- WHAT IS EXPECTED
Look for the string "texttt" in the listing below, then copy every line that has it.
=== Begin Enclosure ===
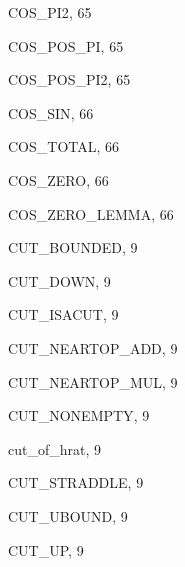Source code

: \begin{theindex}
  \item {\ptt COS\_PI2}, 65
  \item {\ptt COS\_POS\_PI}, 65
  \item {\ptt COS\_POS\_PI2}, 65
  \item {\ptt COS\_SIN}, 66
  \item {\ptt COS\_TOTAL}, 66
  \item {\ptt COS\_ZERO}, 66
  \item {\ptt COS\_ZERO\_LEMMA}, 66
  \item {\ptt CUT\_BOUNDED}, 9
  \item {\ptt CUT\_DOWN}, 9
  \item {\ptt CUT\_ISACUT}, 9
  \item {\ptt CUT\_NEARTOP\_ADD}, 9
  \item {\ptt CUT\_NEARTOP\_MUL}, 9
  \item {\ptt CUT\_NONEMPTY}, 9
  \item {\ptt cut\_of\_hrat}, 9
  \item {\ptt CUT\_STRADDLE}, 9
  \item {\ptt CUT\_UBOUND}, 9
  \item {\ptt CUT\_UP}, 9

  \indexspace


\end{theindex}

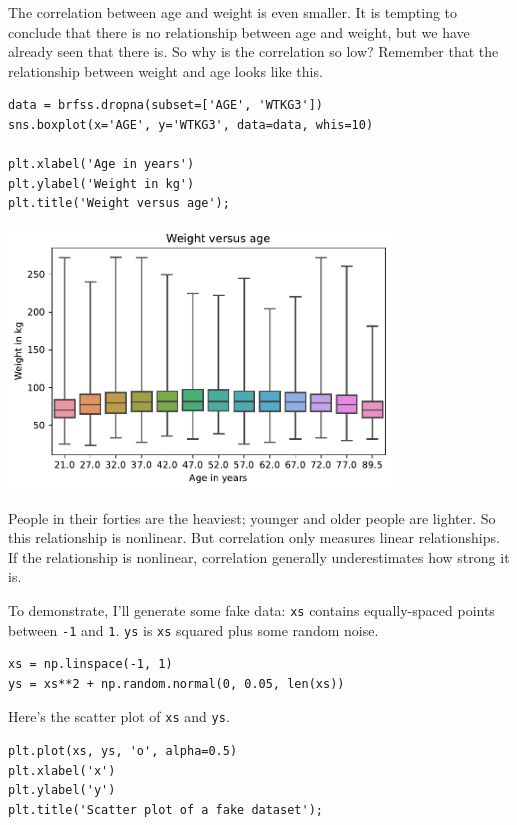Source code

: The correlation between age and weight is even smaller. It is tempting
to conclude that there is no relationship between age and weight, but we
have already seen that there is. So why is the correlation so low?
Remember that the relationship between weight and age looks like this.

\begin{lstlisting}[]
data = brfss.dropna(subset=['AGE', 'WTKG3'])
sns.boxplot(x='AGE', y='WTKG3', data=data, whis=10)

plt.xlabel('Age in years')
plt.ylabel('Weight in kg')
plt.title('Weight versus age');
\end{lstlisting}

\begin{center}
\includegraphics[width=4in]{chapters/09_relationships_files/09_relationships_57_0.pdf}
\end{center}

People in their forties are the heaviest; younger and older people are
lighter. So this relationship is nonlinear. But correlation only
measures linear relationships. If the relationship is nonlinear,
correlation generally underestimates how strong it is.

To demonstrate, I'll generate some fake data:
\passthrough{\lstinline!xs!} contains equally-spaced points between
\passthrough{\lstinline!-1!} and \passthrough{\lstinline!1!}.
\passthrough{\lstinline!ys!} is \passthrough{\lstinline!xs!} squared
plus some random noise.

\begin{lstlisting}[]
xs = np.linspace(-1, 1)
ys = xs**2 + np.random.normal(0, 0.05, len(xs))
\end{lstlisting}

Here's the scatter plot of \passthrough{\lstinline!xs!} and
\passthrough{\lstinline!ys!}.

\begin{lstlisting}[]
plt.plot(xs, ys, 'o', alpha=0.5)
plt.xlabel('x')
plt.ylabel('y')
plt.title('Scatter plot of a fake dataset');
\end{lstlisting}

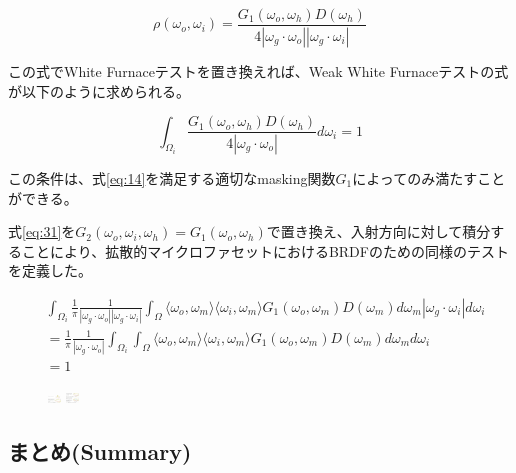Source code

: \documentclass[a4j,xelatex,ja=standard]{bxjsarticle}
\begin{document}
\begin{equation}
    \rho(\omega_o, \omega_i) = \frac{G_1(\omega_o, \omega_h) D(\omega_h)}{4|\omega_g \cdot \omega_o| |\omega_g \cdot \omega_i|}
    \label{eq:35}
\end{equation}

この式でWhite Furnaceテストを置き換えれば、Weak White Furnaceテストの式が以下のように求められる。

\begin{equation}
    \boxed{
    \int_{\Omega_i} \frac{G_1(\omega_o, \omega_h) D(\omega_h)}{4|\omega_g \cdot \omega_o|} d\omega_i = 1
    }
    \label{eq:36}
\end{equation}

この条件は、式\eqref{eq:14}を満足する適切なmasking関数$G_1$によってのみ満たすことができる。

式\eqref{eq:31}を$G_2(\omega_o, \omega_i, \omega_h) = G_1(\omega_o, \omega_h)$で置き換え、入射方向に対して積分することにより、拡散的マイクロファセットにおけるBRDFのための同様のテストを定義した。

\begin{equation}
    \begin{split}
        & \int_{\Omega_i} \frac{1}{\pi} \frac{1}{|\omega_g \cdot \omega_o| |\omega_g \cdot \omega_i|} \int_{\Omega} \langle \omega_o, \omega_m \rangle \langle \omega_i, \omega_m \rangle G_1(\omega_o, \omega_m) D(\omega_m) d\omega_m |\omega_g \cdot \omega_i| d\omega_i \\
        &= \frac{1}{\pi} \frac{1}{|\omega_g \cdot \omega_o|} \int_{\Omega_i} \int_{\Omega} \langle \omega_o, \omega_m \rangle \langle \omega_i, \omega_m \rangle G_1(\omega_o, \omega_m) D(\omega_m) d\omega_m d\omega_i \\
        &= 1
    \end{split}
    \label{eq:37}
\end{equation}

\begin{figure}
    \includegraphics[width=10pt]{Figure6_1.png}
    \includegraphics[width=10pt]{Figure6_2.png}
    \caption{}
    \label{fig:6}
\end{figure}

\subsection{まとめ(Summary)}
\end{document}
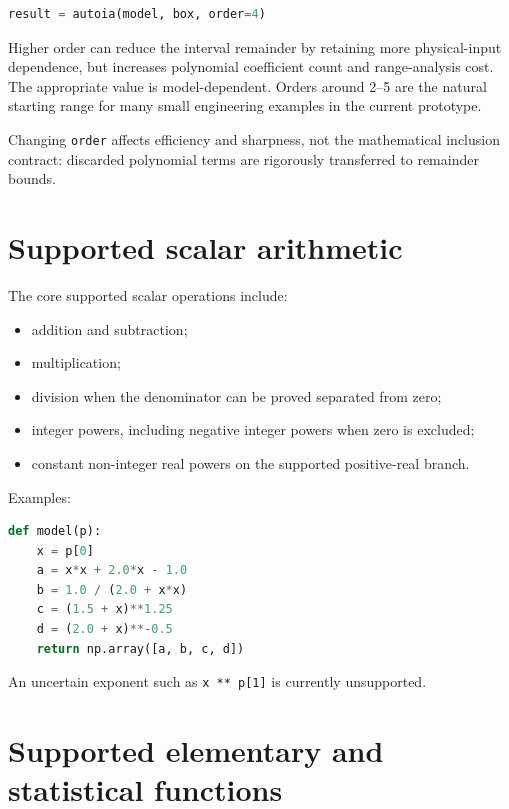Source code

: \documentclass[11pt]{article}
\begin{document}
\begin{lstlisting}[language=Python]
result = autoia(model, box, order=4)
\end{lstlisting}

Higher order can reduce the interval remainder by retaining more physical-input
dependence, but increases polynomial coefficient count and range-analysis cost.
The appropriate value is model-dependent.  Orders around 2--5 are the natural
starting range for many small engineering examples in the current prototype.

Changing \texttt{order} affects efficiency and sharpness, not the mathematical
inclusion contract: discarded polynomial terms are rigorously transferred to
remainder bounds.

\section{Supported scalar arithmetic}

The core supported scalar operations include:
\begin{itemize}[leftmargin=*]
\item addition and subtraction;
\item multiplication;
\item division when the denominator can be proved separated from zero;
\item integer powers, including negative integer powers when zero is excluded;
\item constant non-integer real powers on the supported positive-real branch.
\end{itemize}

Examples:
\begin{lstlisting}[language=Python]
def model(p):
    x = p[0]
    a = x*x + 2.0*x - 1.0
    b = 1.0 / (2.0 + x*x)
    c = (1.5 + x)**1.25
    d = (2.0 + x)**-0.5
    return np.array([a, b, c, d])
\end{lstlisting}

An uncertain exponent such as \texttt{x ** p[1]} is currently unsupported.

\section{Supported elementary and statistical functions}
\end{document}

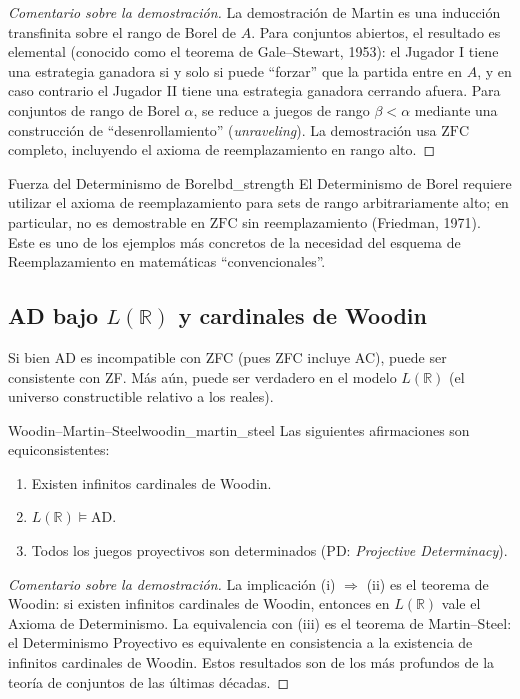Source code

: \begin{proof}[Comentario sobre la demostración]
La demostración de Martin es una inducción transfinita sobre el rango de Borel de $A$. Para conjuntos abiertos, el resultado es elemental (conocido como el teorema de Gale--Stewart, 1953): el Jugador I tiene una estrategia ganadora si y solo si puede ``forzar'' que la partida entre en $A$, y en caso contrario el Jugador II tiene una estrategia ganadora cerrando afuera. Para conjuntos de rango de Borel $\alpha$, se reduce a juegos de rango $\beta < \alpha$ mediante una construcción de ``desenrollamiento'' (\textit{unraveling}). La demostración usa $\mathrm{ZFC}$ completo, incluyendo el axioma de reemplazamiento en rango alto.
\end{proof}

\begin{observacion}{Fuerza del Determinismo de Borel}{bd_strength}
El Determinismo de Borel requiere utilizar el axioma de reemplazamiento para sets de rango arbitrariamente alto; en particular, no es demostrable en $\mathrm{ZFC}$ sin reemplazamiento (Friedman, 1971). Este es uno de los ejemplos más concretos de la necesidad del esquema de Reemplazamiento en matemáticas ``convencionales''.
\end{observacion}

\subsection{AD bajo $L(\mathbb{R})$ y cardinales de Woodin}

Si bien AD es incompatible con ZFC (pues ZFC incluye AC), puede ser consistente con ZF. Más aún, puede ser verdadero en el modelo $L(\mathbb{R})$ (el universo constructible relativo a los reales).

\begin{teorema}{Woodin--Martin--Steel}{woodin_martin_steel}
Las siguientes afirmaciones son equiconsistentes:
\begin{enumerate}[leftmargin=2em, label=(\roman*)]
  \item Existen infinitos cardinales de Woodin.
  \item $L(\mathbb{R}) \models \mathrm{AD}$.
  \item Todos los juegos proyectivos son determinados ($\mathrm{PD}$: \textit{Projective Determinacy}).
\end{enumerate}
\end{teorema}

\begin{proof}[Comentario sobre la demostración]
La implicación (i) $\Rightarrow$ (ii) es el teorema de Woodin: si existen infinitos cardinales de Woodin, entonces en $L(\mathbb{R})$ vale el Axioma de Determinismo. La equivalencia con (iii) es el teorema de Martin--Steel: el Determinismo Proyectivo es equivalente en consistencia a la existencia de infinitos cardinales de Woodin. Estos resultados son de los más profundos de la teoría de conjuntos de las últimas décadas.
\end{proof}

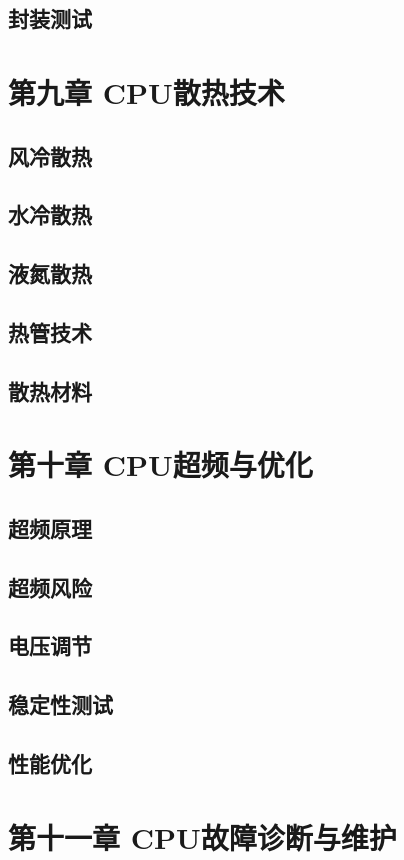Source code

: \documentclass[12pt,UTF8]{ctexbook}
\begin{document}
\section{封装测试}

\chapter{第九章 CPU散热技术}

\section{风冷散热}
\section{水冷散热}
\section{液氮散热}
\section{热管技术}
\section{散热材料}

\chapter{第十章 CPU超频与优化}

\section{超频原理}
\section{超频风险}
\section{电压调节}
\section{稳定性测试}
\section{性能优化}

\chapter{第十一章 CPU故障诊断与维护}
\end{document}
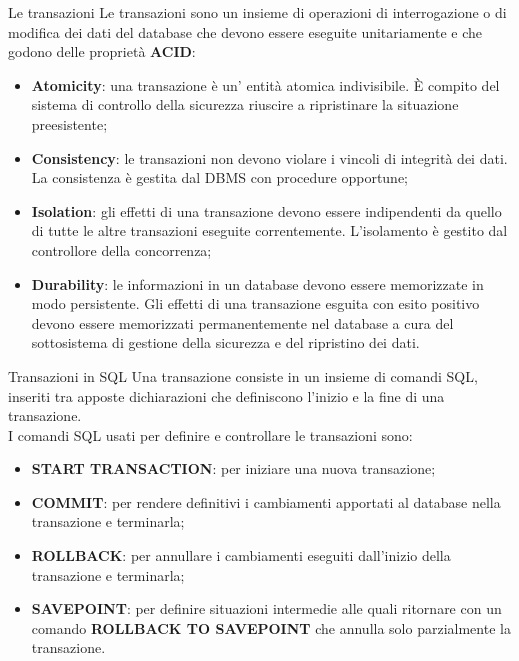 \begin{frame}[fragile]{Le transazioni}
Le transazioni sono un insieme di operazioni di interrogazione o di modifica dei dati del database che devono essere eseguite unitariamente e che godono delle propriet\`a \textbf{ACID}:
\begin{itemize}[<+->]
    \item \textbf{Atomicity}: una transazione \`e un' entit\`a atomica indivisibile. \`E compito del sistema di controllo della sicurezza riuscire a ripristinare la situazione preesistente;
    \item \textbf{Consistency}: le transazioni non devono violare i vincoli di integrit\`a dei dati. La consistenza \`e gestita dal DBMS con procedure opportune;
    \item \textbf{Isolation}: gli effetti di una transazione devono essere indipendenti da quello di tutte le altre transazioni eseguite correntemente. L'isolamento \`e gestito dal controllore della concorrenza;
    \item \textbf{Durability}: le informazioni in un database devono essere memorizzate in modo persistente. Gli effetti di una transazione esguita con esito positivo devono essere memorizzati permanentemente nel database a cura del sottosistema di gestione della sicurezza e del ripristino dei dati.
\end{itemize}
\end{frame}
%
\begin{frame}{Transazioni in SQL}
Una transazione consiste in un insieme di comandi SQL, inseriti tra apposte dichiarazioni che definiscono l'inizio e la fine di una transazione.
\newline
\\I comandi SQL usati per definire e controllare le transazioni sono:
\begin{itemize}[<+->]
    \item \textbf{START TRANSACTION}: per iniziare una nuova transazione;
    \item \textbf{COMMIT}: per rendere definitivi i cambiamenti apportati al database nella transazione e terminarla;
    \item \textbf{ROLLBACK}: per annullare i cambiamenti eseguiti dall'inizio della transazione e terminarla;
    \item \textbf{SAVEPOINT}: per definire situazioni intermedie alle quali ritornare con un comando \textbf{ROLLBACK TO SAVEPOINT} che annulla solo parzialmente la transazione.
\end{itemize}
\end{frame}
=== End Enclosure ===
- RESULT BELOW
Changing \texttt{order} affects efficiency and sharpness, not the mathematical
An uncertain exponent such as \texttt{x ** p[1]} is currently unsupported.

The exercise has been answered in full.